▶ _Work order_
If pictures are present, leave them out, and copy the data word for word.

Plain-text document sources
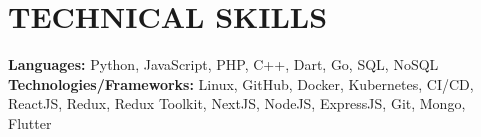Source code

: \documentclass[letterpaper,11pt]{article}
\newcommand\sbullet[1][.5]{\mathbin{\vcenter{\hbox{\scalebox{#1}{$\bullet$}}}}}
\begin{document}
\section{TECHNICAL SKILLS}
 \begin{itemize}[leftmargin=0.15in, label={}]
    \small{\item{
     \textbf{\normalsize{Languages:}}{ \normalsize{Python, JavaScript, PHP, C++, Dart, Go,  SQL, NoSQL}} \\
     \textbf{\normalsize{Technologies/Frameworks:}}{\normalsize{ Linux, GitHub, Docker, Kubernetes, CI/CD, ReactJS, Redux, Redux Toolkit, NextJS, NodeJS, ExpressJS, Git, Mongo, Flutter}} \\
    }}
 \end{itemize}
 \vspace{-15pt}

 



\end{document}
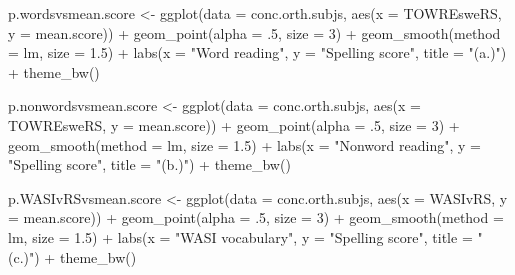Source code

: \documentclass[
  letterpaper,
  DIV=11,
  numbers=noendperiod]{scrreprt}
\newenvironment{Shaded}{\begin{snugshade}}{\end{snugshade}}
\newcommand{\AttributeTok}[1]{\textcolor[rgb]{0.40,0.45,0.13}{#1}}
\newcommand{\DecValTok}[1]{\textcolor[rgb]{0.68,0.00,0.00}{#1}}
\newcommand{\FloatTok}[1]{\textcolor[rgb]{0.68,0.00,0.00}{#1}}
\newcommand{\FunctionTok}[1]{\textcolor[rgb]{0.28,0.35,0.67}{#1}}
\newcommand{\NormalTok}[1]{\textcolor[rgb]{0.00,0.23,0.31}{#1}}
\newcommand{\OtherTok}[1]{\textcolor[rgb]{0.00,0.23,0.31}{#1}}
\newcommand{\SpecialCharTok}[1]{\textcolor[rgb]{0.37,0.37,0.37}{#1}}
\newcommand{\StringTok}[1]{\textcolor[rgb]{0.13,0.47,0.30}{#1}}
\begin{document}
\begin{Shaded}
\begin{Highlighting}[]
\NormalTok{p.wordsvsmean.score }\OtherTok{\textless{}{-}} \FunctionTok{ggplot}\NormalTok{(}\AttributeTok{data =}\NormalTok{ conc.orth.subjs, }
                              \FunctionTok{aes}\NormalTok{(}\AttributeTok{x =}\NormalTok{ TOWREsweRS, }
                              \AttributeTok{y =}\NormalTok{ mean.score)) }\SpecialCharTok{+}
  \FunctionTok{geom\_point}\NormalTok{(}\AttributeTok{alpha =}\NormalTok{ .}\DecValTok{5}\NormalTok{, }\AttributeTok{size =} \DecValTok{3}\NormalTok{) }\SpecialCharTok{+}
  \FunctionTok{geom\_smooth}\NormalTok{(}\AttributeTok{method =} \StringTok{\textquotesingle{}lm\textquotesingle{}}\NormalTok{, }\AttributeTok{size =} \FloatTok{1.5}\NormalTok{) }\SpecialCharTok{+}
  \FunctionTok{labs}\NormalTok{(}\AttributeTok{x =} \StringTok{"Word reading"}\NormalTok{, }
       \AttributeTok{y =} \StringTok{"Spelling score"}\NormalTok{,}
       \AttributeTok{title =} \StringTok{"(a.)"}\NormalTok{) }\SpecialCharTok{+}
  \FunctionTok{theme\_bw}\NormalTok{()}

\NormalTok{p.nonwordsvsmean.score }\OtherTok{\textless{}{-}} \FunctionTok{ggplot}\NormalTok{(}\AttributeTok{data =}\NormalTok{ conc.orth.subjs, }
                              \FunctionTok{aes}\NormalTok{(}\AttributeTok{x =}\NormalTok{ TOWREsweRS, }
                                  \AttributeTok{y =}\NormalTok{ mean.score)) }\SpecialCharTok{+}
  \FunctionTok{geom\_point}\NormalTok{(}\AttributeTok{alpha =}\NormalTok{ .}\DecValTok{5}\NormalTok{, }\AttributeTok{size =} \DecValTok{3}\NormalTok{) }\SpecialCharTok{+}
  \FunctionTok{geom\_smooth}\NormalTok{(}\AttributeTok{method =} \StringTok{\textquotesingle{}lm\textquotesingle{}}\NormalTok{, }\AttributeTok{size =} \FloatTok{1.5}\NormalTok{) }\SpecialCharTok{+}
  \FunctionTok{labs}\NormalTok{(}\AttributeTok{x =} \StringTok{"Nonword reading"}\NormalTok{, }
       \AttributeTok{y =} \StringTok{"Spelling score"}\NormalTok{,}
       \AttributeTok{title =} \StringTok{"(b.)"}\NormalTok{) }\SpecialCharTok{+}
  \FunctionTok{theme\_bw}\NormalTok{()}

\NormalTok{p.WASIvRSvsmean.score }\OtherTok{\textless{}{-}} \FunctionTok{ggplot}\NormalTok{(}\AttributeTok{data =}\NormalTok{ conc.orth.subjs, }
                              \FunctionTok{aes}\NormalTok{(}\AttributeTok{x =}\NormalTok{ WASIvRS, }
                                  \AttributeTok{y =}\NormalTok{ mean.score)) }\SpecialCharTok{+}
  \FunctionTok{geom\_point}\NormalTok{(}\AttributeTok{alpha =}\NormalTok{ .}\DecValTok{5}\NormalTok{, }\AttributeTok{size =} \DecValTok{3}\NormalTok{) }\SpecialCharTok{+}
  \FunctionTok{geom\_smooth}\NormalTok{(}\AttributeTok{method =} \StringTok{\textquotesingle{}lm\textquotesingle{}}\NormalTok{, }\AttributeTok{size =} \FloatTok{1.5}\NormalTok{) }\SpecialCharTok{+}
  \FunctionTok{labs}\NormalTok{(}\AttributeTok{x =} \StringTok{"WASI vocabulary"}\NormalTok{, }
       \AttributeTok{y =} \StringTok{"Spelling score"}\NormalTok{,}
       \AttributeTok{title =} \StringTok{"(c.)"}\NormalTok{) }\SpecialCharTok{+}
  \FunctionTok{theme\_bw}\NormalTok{()}


\end{Highlighting}
\end{Shaded}
\end{document}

▶ _Written answer_
Source code

: \documentclass[letterpaper,11pt]{article}
\newcommand\sbullet[1][.5]{\mathbin{\vcenter{\hbox{\scalebox{#1}{$\bullet$}}}}}
\begin{document}
\section{TECHNICAL SKILLS}
 \begin{itemize}[leftmargin=0.15in, label={}]
    \small{\item{
     \textbf{\normalsize{Languages:}}{ \normalsize{Python, JavaScript, PHP, C++, Dart, Go,  SQL, NoSQL}} \\
     \textbf{\normalsize{Technologies/Frameworks:}}{\normalsize{ Linux, GitHub, Docker, Kubernetes, CI/CD, ReactJS, Redux, Redux Toolkit, NextJS, NodeJS, ExpressJS, Git, Mongo, Flutter}} \\
    }}
 \end{itemize}
 \vspace{-15pt}

 



\end{document}
Source code

: \documentclass[
  letterpaper,
  DIV=11,
  numbers=noendperiod]{scrreprt}
\newenvironment{Shaded}{\begin{snugshade}}{\end{snugshade}}
\newcommand{\AttributeTok}[1]{\textcolor[rgb]{0.40,0.45,0.13}{#1}}
\newcommand{\DecValTok}[1]{\textcolor[rgb]{0.68,0.00,0.00}{#1}}
\newcommand{\FloatTok}[1]{\textcolor[rgb]{0.68,0.00,0.00}{#1}}
\newcommand{\FunctionTok}[1]{\textcolor[rgb]{0.28,0.35,0.67}{#1}}
\newcommand{\NormalTok}[1]{\textcolor[rgb]{0.00,0.23,0.31}{#1}}
\newcommand{\OtherTok}[1]{\textcolor[rgb]{0.00,0.23,0.31}{#1}}
\newcommand{\SpecialCharTok}[1]{\textcolor[rgb]{0.37,0.37,0.37}{#1}}
\newcommand{\StringTok}[1]{\textcolor[rgb]{0.13,0.47,0.30}{#1}}
\begin{document}
\begin{Shaded}
\begin{Highlighting}[]
\NormalTok{p.wordsvsmean.score }\OtherTok{\textless{}{-}} \FunctionTok{ggplot}\NormalTok{(}\AttributeTok{data =}\NormalTok{ conc.orth.subjs, }
                              \FunctionTok{aes}\NormalTok{(}\AttributeTok{x =}\NormalTok{ TOWREsweRS, }
                              \AttributeTok{y =}\NormalTok{ mean.score)) }\SpecialCharTok{+}
  \FunctionTok{geom\_point}\NormalTok{(}\AttributeTok{alpha =}\NormalTok{ .}\DecValTok{5}\NormalTok{, }\AttributeTok{size =} \DecValTok{3}\NormalTok{) }\SpecialCharTok{+}
  \FunctionTok{geom\_smooth}\NormalTok{(}\AttributeTok{method =} \StringTok{\textquotesingle{}lm\textquotesingle{}}\NormalTok{, }\AttributeTok{size =} \FloatTok{1.5}\NormalTok{) }\SpecialCharTok{+}
  \FunctionTok{labs}\NormalTok{(}\AttributeTok{x =} \StringTok{"Word reading"}\NormalTok{, }
       \AttributeTok{y =} \StringTok{"Spelling score"}\NormalTok{,}
       \AttributeTok{title =} \StringTok{"(a.)"}\NormalTok{) }\SpecialCharTok{+}
  \FunctionTok{theme\_bw}\NormalTok{()}

\NormalTok{p.nonwordsvsmean.score }\OtherTok{\textless{}{-}} \FunctionTok{ggplot}\NormalTok{(}\AttributeTok{data =}\NormalTok{ conc.orth.subjs, }
                              \FunctionTok{aes}\NormalTok{(}\AttributeTok{x =}\NormalTok{ TOWREsweRS, }
                                  \AttributeTok{y =}\NormalTok{ mean.score)) }\SpecialCharTok{+}
  \FunctionTok{geom\_point}\NormalTok{(}\AttributeTok{alpha =}\NormalTok{ .}\DecValTok{5}\NormalTok{, }\AttributeTok{size =} \DecValTok{3}\NormalTok{) }\SpecialCharTok{+}
  \FunctionTok{geom\_smooth}\NormalTok{(}\AttributeTok{method =} \StringTok{\textquotesingle{}lm\textquotesingle{}}\NormalTok{, }\AttributeTok{size =} \FloatTok{1.5}\NormalTok{) }\SpecialCharTok{+}
  \FunctionTok{labs}\NormalTok{(}\AttributeTok{x =} \StringTok{"Nonword reading"}\NormalTok{, }
       \AttributeTok{y =} \StringTok{"Spelling score"}\NormalTok{,}
       \AttributeTok{title =} \StringTok{"(b.)"}\NormalTok{) }\SpecialCharTok{+}
  \FunctionTok{theme\_bw}\NormalTok{()}

\NormalTok{p.WASIvRSvsmean.score }\OtherTok{\textless{}{-}} \FunctionTok{ggplot}\NormalTok{(}\AttributeTok{data =}\NormalTok{ conc.orth.subjs, }
                              \FunctionTok{aes}\NormalTok{(}\AttributeTok{x =}\NormalTok{ WASIvRS, }
                                  \AttributeTok{y =}\NormalTok{ mean.score)) }\SpecialCharTok{+}
  \FunctionTok{geom\_point}\NormalTok{(}\AttributeTok{alpha =}\NormalTok{ .}\DecValTok{5}\NormalTok{, }\AttributeTok{size =} \DecValTok{3}\NormalTok{) }\SpecialCharTok{+}
  \FunctionTok{geom\_smooth}\NormalTok{(}\AttributeTok{method =} \StringTok{\textquotesingle{}lm\textquotesingle{}}\NormalTok{, }\AttributeTok{size =} \FloatTok{1.5}\NormalTok{) }\SpecialCharTok{+}
  \FunctionTok{labs}\NormalTok{(}\AttributeTok{x =} \StringTok{"WASI vocabulary"}\NormalTok{, }
       \AttributeTok{y =} \StringTok{"Spelling score"}\NormalTok{,}
       \AttributeTok{title =} \StringTok{"(c.)"}\NormalTok{) }\SpecialCharTok{+}
  \FunctionTok{theme\_bw}\NormalTok{()}


\end{Highlighting}
\end{Shaded}
\end{document}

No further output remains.